WORK REQUIRED:
There is one span to output from the data below: the lines starting at the line with "A seguir, as" and ending at the line with "- Para toda". Output it exactly, ends included, nothing more.

***** PROVIDED DATA *****

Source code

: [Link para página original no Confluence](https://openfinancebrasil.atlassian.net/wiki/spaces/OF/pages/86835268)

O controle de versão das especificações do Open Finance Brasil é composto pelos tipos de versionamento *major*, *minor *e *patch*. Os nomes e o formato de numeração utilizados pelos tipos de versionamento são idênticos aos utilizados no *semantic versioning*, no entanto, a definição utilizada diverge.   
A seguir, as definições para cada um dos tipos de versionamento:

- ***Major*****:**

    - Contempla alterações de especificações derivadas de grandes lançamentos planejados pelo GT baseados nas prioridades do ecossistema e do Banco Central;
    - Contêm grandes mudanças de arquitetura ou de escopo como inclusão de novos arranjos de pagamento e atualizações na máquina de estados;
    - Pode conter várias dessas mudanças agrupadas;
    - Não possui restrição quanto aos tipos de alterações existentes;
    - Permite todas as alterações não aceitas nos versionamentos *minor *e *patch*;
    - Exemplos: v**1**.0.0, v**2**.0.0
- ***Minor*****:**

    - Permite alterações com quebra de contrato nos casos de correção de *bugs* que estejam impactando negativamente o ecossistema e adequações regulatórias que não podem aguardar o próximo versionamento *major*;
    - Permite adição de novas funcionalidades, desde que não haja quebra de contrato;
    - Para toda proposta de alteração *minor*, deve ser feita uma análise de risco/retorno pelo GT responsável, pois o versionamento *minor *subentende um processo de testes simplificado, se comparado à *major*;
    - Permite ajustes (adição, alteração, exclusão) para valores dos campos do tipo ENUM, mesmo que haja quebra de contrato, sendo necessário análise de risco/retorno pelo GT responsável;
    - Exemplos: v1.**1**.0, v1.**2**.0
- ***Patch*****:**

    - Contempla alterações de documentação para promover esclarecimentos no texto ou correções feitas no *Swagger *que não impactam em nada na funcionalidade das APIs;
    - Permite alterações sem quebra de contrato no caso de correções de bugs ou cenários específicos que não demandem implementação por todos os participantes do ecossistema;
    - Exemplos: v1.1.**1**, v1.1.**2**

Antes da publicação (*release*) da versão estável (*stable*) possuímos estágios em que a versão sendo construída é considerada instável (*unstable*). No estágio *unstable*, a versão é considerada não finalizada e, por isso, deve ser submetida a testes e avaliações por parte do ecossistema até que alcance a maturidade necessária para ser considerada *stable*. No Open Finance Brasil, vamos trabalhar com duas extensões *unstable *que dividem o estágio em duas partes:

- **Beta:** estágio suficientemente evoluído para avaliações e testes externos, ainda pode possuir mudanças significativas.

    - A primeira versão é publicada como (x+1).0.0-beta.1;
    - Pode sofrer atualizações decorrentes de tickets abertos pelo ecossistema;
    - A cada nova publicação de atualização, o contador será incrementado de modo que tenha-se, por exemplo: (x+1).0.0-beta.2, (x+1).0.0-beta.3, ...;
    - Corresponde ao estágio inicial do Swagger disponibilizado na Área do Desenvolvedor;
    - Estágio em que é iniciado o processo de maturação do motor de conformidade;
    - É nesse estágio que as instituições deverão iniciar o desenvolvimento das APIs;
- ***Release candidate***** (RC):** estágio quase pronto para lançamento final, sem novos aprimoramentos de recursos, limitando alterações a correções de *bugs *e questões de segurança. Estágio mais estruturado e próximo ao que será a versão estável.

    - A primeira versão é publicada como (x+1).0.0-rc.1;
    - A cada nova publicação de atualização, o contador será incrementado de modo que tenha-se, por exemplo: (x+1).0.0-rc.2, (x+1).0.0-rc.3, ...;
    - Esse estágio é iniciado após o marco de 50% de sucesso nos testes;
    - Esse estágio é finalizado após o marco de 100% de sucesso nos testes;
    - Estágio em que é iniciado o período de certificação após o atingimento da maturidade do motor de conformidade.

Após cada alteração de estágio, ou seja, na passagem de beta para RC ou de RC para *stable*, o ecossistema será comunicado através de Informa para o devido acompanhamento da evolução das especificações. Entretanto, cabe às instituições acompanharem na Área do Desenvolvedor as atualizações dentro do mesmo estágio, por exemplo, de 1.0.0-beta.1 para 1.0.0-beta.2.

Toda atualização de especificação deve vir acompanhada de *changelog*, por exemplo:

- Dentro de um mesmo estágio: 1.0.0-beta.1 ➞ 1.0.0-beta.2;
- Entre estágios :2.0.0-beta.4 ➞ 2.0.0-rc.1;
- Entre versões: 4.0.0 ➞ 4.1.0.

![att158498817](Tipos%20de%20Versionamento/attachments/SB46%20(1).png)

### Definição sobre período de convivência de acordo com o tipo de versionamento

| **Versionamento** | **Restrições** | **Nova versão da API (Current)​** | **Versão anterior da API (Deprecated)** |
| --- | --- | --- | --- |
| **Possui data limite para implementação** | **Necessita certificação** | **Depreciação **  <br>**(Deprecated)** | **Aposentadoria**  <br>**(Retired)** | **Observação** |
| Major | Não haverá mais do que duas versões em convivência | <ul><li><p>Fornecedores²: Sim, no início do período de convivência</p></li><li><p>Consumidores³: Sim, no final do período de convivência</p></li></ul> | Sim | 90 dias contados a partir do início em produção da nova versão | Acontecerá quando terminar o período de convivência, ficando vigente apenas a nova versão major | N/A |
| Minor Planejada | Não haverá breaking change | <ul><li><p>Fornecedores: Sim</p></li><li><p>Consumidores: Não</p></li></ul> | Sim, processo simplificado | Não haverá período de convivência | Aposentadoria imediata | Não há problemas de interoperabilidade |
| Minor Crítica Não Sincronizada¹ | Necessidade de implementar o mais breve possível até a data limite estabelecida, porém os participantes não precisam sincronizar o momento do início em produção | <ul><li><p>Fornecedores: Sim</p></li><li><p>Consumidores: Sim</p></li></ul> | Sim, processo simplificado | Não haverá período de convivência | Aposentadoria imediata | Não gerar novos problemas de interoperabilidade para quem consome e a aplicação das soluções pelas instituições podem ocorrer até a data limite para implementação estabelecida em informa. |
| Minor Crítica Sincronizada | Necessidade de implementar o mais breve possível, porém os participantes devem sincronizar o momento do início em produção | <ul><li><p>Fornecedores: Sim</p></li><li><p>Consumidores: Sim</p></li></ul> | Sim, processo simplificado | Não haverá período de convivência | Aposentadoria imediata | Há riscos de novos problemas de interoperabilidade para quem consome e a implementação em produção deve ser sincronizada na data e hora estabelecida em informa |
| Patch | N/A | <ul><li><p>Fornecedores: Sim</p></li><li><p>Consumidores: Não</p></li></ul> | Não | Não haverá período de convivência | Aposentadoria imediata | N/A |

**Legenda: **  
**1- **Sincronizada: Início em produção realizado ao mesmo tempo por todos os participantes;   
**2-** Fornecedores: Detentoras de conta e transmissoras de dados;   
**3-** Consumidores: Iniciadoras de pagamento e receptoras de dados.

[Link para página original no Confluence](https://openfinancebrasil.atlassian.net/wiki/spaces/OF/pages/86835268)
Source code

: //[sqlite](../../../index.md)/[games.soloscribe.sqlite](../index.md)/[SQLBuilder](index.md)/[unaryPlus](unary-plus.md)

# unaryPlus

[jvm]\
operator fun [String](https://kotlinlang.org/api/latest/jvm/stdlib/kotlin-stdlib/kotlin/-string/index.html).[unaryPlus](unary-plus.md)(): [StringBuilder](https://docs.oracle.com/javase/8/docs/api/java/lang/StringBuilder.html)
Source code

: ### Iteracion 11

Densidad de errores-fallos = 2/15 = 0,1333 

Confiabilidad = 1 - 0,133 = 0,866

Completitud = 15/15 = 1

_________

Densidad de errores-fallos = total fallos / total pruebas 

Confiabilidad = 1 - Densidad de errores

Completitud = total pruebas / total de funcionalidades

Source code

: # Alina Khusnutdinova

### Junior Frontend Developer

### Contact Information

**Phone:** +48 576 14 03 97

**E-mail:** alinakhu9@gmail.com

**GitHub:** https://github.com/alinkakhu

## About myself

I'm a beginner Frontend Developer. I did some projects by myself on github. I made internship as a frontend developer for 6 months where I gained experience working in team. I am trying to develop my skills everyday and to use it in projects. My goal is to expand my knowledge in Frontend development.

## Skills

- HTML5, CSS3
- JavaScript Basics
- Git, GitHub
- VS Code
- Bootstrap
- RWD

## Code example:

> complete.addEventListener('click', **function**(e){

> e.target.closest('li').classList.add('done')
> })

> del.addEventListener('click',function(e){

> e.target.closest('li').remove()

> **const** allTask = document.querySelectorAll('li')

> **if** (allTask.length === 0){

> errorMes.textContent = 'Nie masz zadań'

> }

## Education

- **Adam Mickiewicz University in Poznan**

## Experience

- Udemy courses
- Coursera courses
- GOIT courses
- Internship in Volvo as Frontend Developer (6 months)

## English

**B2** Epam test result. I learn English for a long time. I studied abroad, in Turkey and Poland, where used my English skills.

*****

REPLY TO THE TASK:
A seguir, as definições para cada um dos tipos de versionamento:

- ***Major*****:**

    - Contempla alterações de especificações derivadas de grandes lançamentos planejados pelo GT baseados nas prioridades do ecossistema e do Banco Central;
    - Contêm grandes mudanças de arquitetura ou de escopo como inclusão de novos arranjos de pagamento e atualizações na máquina de estados;
    - Pode conter várias dessas mudanças agrupadas;
    - Não possui restrição quanto aos tipos de alterações existentes;
    - Permite todas as alterações não aceitas nos versionamentos *minor *e *patch*;
    - Exemplos: v**1**.0.0, v**2**.0.0
- ***Minor*****:**

    - Permite alterações com quebra de contrato nos casos de correção de *bugs* que estejam impactando negativamente o ecossistema e adequações regulatórias que não podem aguardar o próximo versionamento *major*;
    - Permite adição de novas funcionalidades, desde que não haja quebra de contrato;
    - Para toda proposta de alteração *minor*, deve ser feita uma análise de risco/retorno pelo GT responsável, pois o versionamento *minor *subentende um processo de testes simplificado, se comparado à *major*;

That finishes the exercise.